Foreign body contamination in intravenous drug products

Foreign, undissolved material are commonly reported in parenteral solutions. We were asked to inspect a series of vials containing pharmaceutical drugs with suspected contamination, identified during the client’s QA screening processes. Here are the results.

Our approach


The vials were initially triaged; i.e. they were inspected and particles, if present, were located, photographed and measured in situ  (Figure 1) without accessing the contents of the vials. Identified particles were grouped based on common optical features. Results of this initial investigation were reported to the client.


The client then reviewed the data and relevant vials were selected for further analysis. Particles were isolated and analysed by compound light microscopy, Fourier Transform Infrared (FT-IR) spectroscopy (Figure 2) and X-ray microanalysis (Figure 4). 

SEM1 RD 4311 HR


Figure 1 - micrograph of the foreign particle in the drug product.

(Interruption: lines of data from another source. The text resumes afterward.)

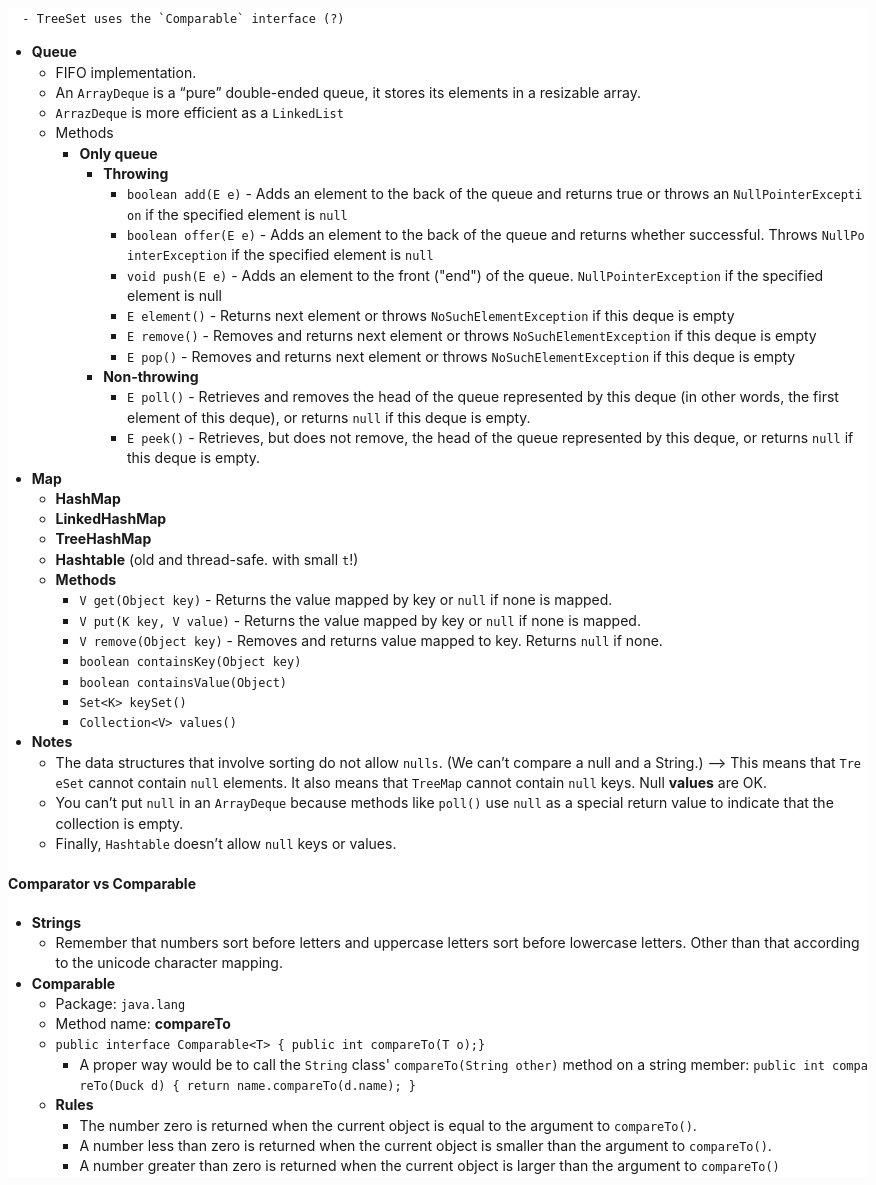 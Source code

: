       - TreeSet uses the `Comparable` interface (?)
- **Queue**
  - FIFO implementation.
  - An `ArrayDeque` is a “pure” double-ended queue, it stores its elements in a resizable array.
  - `ArrazDeque` is more efficient as a `LinkedList`
  - Methods
    - **Only queue**
      - **Throwing**
        - `boolean add(E e)` - Adds an element to the back of the queue and returns true or throws an  `NullPointerException` if the specified element is `null`
        - `boolean offer(E e)` - Adds an element to the back of the queue and returns whether successful. Throws `NullPointerException` if the specified element is `null`
        - `void push(E e)` - Adds an element to the front ("end") of the queue. `NullPointerException` if the specified element is null
        - `E element()` - Returns next element or throws `NoSuchElementException` if this deque is empty
        - `E remove()` - Removes and returns next element or throws `NoSuchElementException` if this deque is empty
        - `E pop()` - Removes and returns next element or throws `NoSuchElementException` if this deque is empty
      - **Non-throwing**
        - `E poll()` - Retrieves and removes the head of the queue represented by this deque (in other words, the first element of this deque), or returns `null` if this deque is empty.
        - `E peek()` - Retrieves, but does not remove, the head of the queue represented by this deque, or returns `null` if this deque is empty.
- **Map**
  - **HashMap**
  - **LinkedHashMap**
  - **TreeHashMap**
  - **Hashtable** (old and thread-safe. with small `t`!)
  - **Methods**
    - `V get(Object key)` - Returns the value mapped by key or `null` if none is mapped.
    - `V put(K key, V value)` - Returns the value mapped by key or `null` if none is mapped.
    - `V remove(Object key)` - Removes and returns value mapped to key. Returns `null` if none.
    - `boolean containsKey(Object key)`
    - `boolean containsValue(Object)`
    - `Set<K> keySet()`
    - `Collection<V> values()`
- **Notes**
  - The data structures that involve sorting do not allow `nulls`. (We can’t compare a null and a String.) --> This means that `TreeSet` cannot contain `null` elements. It also means that `TreeMap` cannot contain `null` keys. Null **values** are OK.
  - You can’t put `null` in an `ArrayDeque` because methods like `poll()` use `null` as a special return value to indicate that the collection is empty.
  - Finally, `Hashtable` doesn’t allow `null` keys or values.

#### Comparator vs Comparable

- **Strings**
  - Remember that numbers sort before letters and uppercase letters sort before lowercase letters. Other than that according to the unicode character mapping.
- **Comparable**
  - Package: `java.lang`
  - Method name: **compareTo**
  - `public interface Comparable<T> { public int compareTo(T o);}`
    - A proper way would be to call the `String` class' `compareTo(String other)` method on a string member: `public int compareTo(Duck d) { return name.compareTo(d.name); }`
  - **Rules**
    - The number zero is returned when the current object is equal to the argument to `compareTo()`.
    - A number less than zero is returned when the current object is smaller than the argument to `compareTo()`.
    - A number greater than zero is returned when the current object is larger than the argument to `compareTo()`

Figure 2 - FT-IR spectrum of the particle (red) compared with reference spectra of butyl rubber (blue) and siliceous material (green and grey).




Figure 3 - Backscattered electron image of a subsample of the foreign particle; the ‘bright’ specks corresponded with material (siliceous minerals) of a higher atomic weight.



Figure 4 - X-ray microanalysis spectral overlay typical of the particle isolated from the vial (solid red and blue outline).


The results

The data demonstrated that a large number of the particles in the vials had originated from the rubber stoppers. The client was then able to successfully address and resolve this contamination concern by liaising directly with their stopper supplier.